**TASK DESCRIPTION:** Pull every line with the word "energy" out of the entries below.

[Items from a data source]
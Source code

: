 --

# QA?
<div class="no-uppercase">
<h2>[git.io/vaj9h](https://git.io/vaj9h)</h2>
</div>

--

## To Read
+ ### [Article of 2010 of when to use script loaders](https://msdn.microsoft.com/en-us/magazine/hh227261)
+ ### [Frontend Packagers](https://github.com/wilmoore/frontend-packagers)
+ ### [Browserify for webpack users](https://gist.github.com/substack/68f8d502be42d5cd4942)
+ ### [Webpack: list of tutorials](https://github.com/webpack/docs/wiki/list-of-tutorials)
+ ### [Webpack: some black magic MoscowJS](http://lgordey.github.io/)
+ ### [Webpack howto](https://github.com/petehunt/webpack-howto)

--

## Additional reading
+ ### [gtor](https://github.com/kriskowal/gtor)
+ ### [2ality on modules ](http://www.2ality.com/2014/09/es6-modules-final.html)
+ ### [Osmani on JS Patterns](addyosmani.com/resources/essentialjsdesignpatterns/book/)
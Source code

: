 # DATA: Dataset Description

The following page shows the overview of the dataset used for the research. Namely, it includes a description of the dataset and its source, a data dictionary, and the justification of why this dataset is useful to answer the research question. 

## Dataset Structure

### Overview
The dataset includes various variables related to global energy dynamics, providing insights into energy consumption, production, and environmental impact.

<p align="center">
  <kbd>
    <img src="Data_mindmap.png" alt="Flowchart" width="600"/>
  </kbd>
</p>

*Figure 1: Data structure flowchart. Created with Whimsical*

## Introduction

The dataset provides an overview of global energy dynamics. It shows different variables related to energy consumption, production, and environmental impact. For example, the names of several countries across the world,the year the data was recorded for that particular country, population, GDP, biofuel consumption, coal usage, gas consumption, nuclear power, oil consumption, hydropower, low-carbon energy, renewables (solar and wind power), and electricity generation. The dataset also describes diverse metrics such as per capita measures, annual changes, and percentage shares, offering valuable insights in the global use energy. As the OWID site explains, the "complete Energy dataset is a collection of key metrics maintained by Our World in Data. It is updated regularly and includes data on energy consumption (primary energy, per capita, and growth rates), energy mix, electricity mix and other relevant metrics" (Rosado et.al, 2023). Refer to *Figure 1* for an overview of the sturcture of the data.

**ANSWER TO THIS PROBLEM:**
The dataset includes various variables related to global energy dynamics, providing insights into energy consumption, production, and environmental impact.
The dataset provides an overview of global energy dynamics. It shows different variables related to energy consumption, production, and environmental impact. For example, the names of several countries across the world,the year the data was recorded for that particular country, population, GDP, biofuel consumption, coal usage, gas consumption, nuclear power, oil consumption, hydropower, low-carbon energy, renewables (solar and wind power), and electricity generation. The dataset also describes diverse metrics such as per capita measures, annual changes, and percentage shares, offering valuable insights in the global use energy. As the OWID site explains, the "complete Energy dataset is a collection of key metrics maintained by Our World in Data. It is updated regularly and includes data on energy consumption (primary energy, per capita, and growth rates), energy mix, electricity mix and other relevant metrics" (Rosado et.al, 2023). Refer to *Figure 1* for an overview of the sturcture of the data.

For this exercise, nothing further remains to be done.